New Test Will Invalidate Most Class Waivers
While not categorically stating that such class waivers are always unenforceable, the court created a test that will almost certainly invalidate any challenged class waiver in an employment arbitration agreement. Specifically, the court held that when an employer allegedly has systematically denied overtime pay to a class of employees, and a plaintiff has requested a class action, the trial court must consider: the modest size of a potential individual recovery; the possibility that class members would be retaliated against if they sought relief individually; the "fact" that absent members of the class may be ill-informed about their rights; and "other real world obstacles" to the vindication of class members' rights through individual arbitration. If the court finds, based on these factors, that class arbitration is likely to be a significantly more effective means of comprehensively enforcing employees' rights, it must invalidate the class waiver.
Making it even less likely that class waivers will be upheld is the court's direction that trial courts determining whether to enforce a class waiver should apply essentially the same analysis as when deciding whether to certify a class for litigation. Thus, for all practical purposes, the trial court will engage in the same inquiries as it would if no class waiver were involved. Moreover, the Gentry court held that where a class waiver is unenforceable, the plaintiff may proceed with either class arbitration or class action litigation.
Avoiding a Finding of Procedural Unconscionability
In deciding the second issue - whether the arbitration agreement as a whole was unenforceable - the Gentry court provided valuable guidance on how to avoid a finding that an arbitration agreement is procedurally unconscionable. Avoiding such a finding greatly increases the probability that a contract will be enforced because a court will not scrutinize the fairness of the substantive terms of an agreement that has no element of procedural unconscionability.

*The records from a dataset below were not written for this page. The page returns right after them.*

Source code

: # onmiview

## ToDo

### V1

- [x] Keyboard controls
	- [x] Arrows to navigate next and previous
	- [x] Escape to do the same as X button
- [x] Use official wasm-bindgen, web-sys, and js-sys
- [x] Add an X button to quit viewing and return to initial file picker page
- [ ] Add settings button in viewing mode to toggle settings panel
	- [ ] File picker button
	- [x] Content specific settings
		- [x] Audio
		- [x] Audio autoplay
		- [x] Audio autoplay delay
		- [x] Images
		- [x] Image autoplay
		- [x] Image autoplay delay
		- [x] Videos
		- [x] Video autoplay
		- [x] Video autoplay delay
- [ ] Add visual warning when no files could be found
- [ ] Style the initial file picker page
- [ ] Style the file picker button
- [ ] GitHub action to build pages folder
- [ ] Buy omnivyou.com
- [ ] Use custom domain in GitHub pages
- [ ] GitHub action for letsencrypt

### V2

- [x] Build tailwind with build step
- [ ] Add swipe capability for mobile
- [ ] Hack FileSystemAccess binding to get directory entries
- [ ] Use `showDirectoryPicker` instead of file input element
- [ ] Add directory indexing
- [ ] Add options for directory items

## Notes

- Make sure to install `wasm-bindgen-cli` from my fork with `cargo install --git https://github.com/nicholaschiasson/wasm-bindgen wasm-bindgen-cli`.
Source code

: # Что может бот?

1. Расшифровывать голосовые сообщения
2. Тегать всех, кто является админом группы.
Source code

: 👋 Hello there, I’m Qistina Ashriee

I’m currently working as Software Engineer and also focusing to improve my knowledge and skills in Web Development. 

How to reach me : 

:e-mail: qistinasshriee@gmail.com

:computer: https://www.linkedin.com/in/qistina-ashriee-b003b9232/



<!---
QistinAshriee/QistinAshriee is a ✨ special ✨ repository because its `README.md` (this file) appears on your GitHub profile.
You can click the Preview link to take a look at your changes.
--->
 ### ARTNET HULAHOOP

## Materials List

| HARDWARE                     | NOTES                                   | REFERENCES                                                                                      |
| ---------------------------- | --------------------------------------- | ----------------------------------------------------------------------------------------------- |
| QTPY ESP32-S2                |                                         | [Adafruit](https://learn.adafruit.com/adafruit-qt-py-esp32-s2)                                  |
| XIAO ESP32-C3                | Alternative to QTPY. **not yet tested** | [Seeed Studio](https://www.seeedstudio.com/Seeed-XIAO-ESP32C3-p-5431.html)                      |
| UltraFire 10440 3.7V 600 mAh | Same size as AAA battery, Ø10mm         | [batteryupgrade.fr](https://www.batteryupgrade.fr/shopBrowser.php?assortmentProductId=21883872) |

At issue in Gentry was Circuit City's Dispute Resolution Rules and Procedures, which provided employees several options for resolving conflicts. Employees who entered into the voluntary arbitration agreement were allowed 30 days to change their minds and opt out. Further, the Rules and Procedures described some of the key differences between litigation and arbitration, such as the lack of a right to a jury trial and the limited discovery available in arbitration.
Despite these factors, the court nonetheless held that the agreement was procedurally unconscionable for two reasons. First, the Rules and Procedures failed to emphasize some of the potential drawbacks of arbitration that were specific to Circuit City's agreement. For example, the agreement imposed a one-year statute of limitations and limited the available remedies. Although the documents given to employees did state those drawbacks, in the court's view it would not be reasonable to expect employees to possess the legal sophistication required to understand how much less favorable these terms were than those that would apply in court. Second, because the materials made clear that the employer strongly preferred arbitration to litigation, the court was skeptical that employees felt truly free to opt out of the agreement. Thus, the substantive provisions of the arbitration agreement would be subject to judicial scrutiny.
How to Protect Yourself
First, employers should be aware that after Gentry, class waivers in arbitration agreements are unlikely to be enforced. Thus, employers whose agreements include such waivers should carefully review them and consider whether other contract provisions may provide better options for limiting exposure. Second, employers can increase the odds that their arbitration agreements will be viewed as procedurally fair by clearly disclosing and explaining all the means by which their specific agreements may be less favorable to employees than litigation and by emphasizing that employees are truly free to opt out of the agreement and will not be penalized for doing so.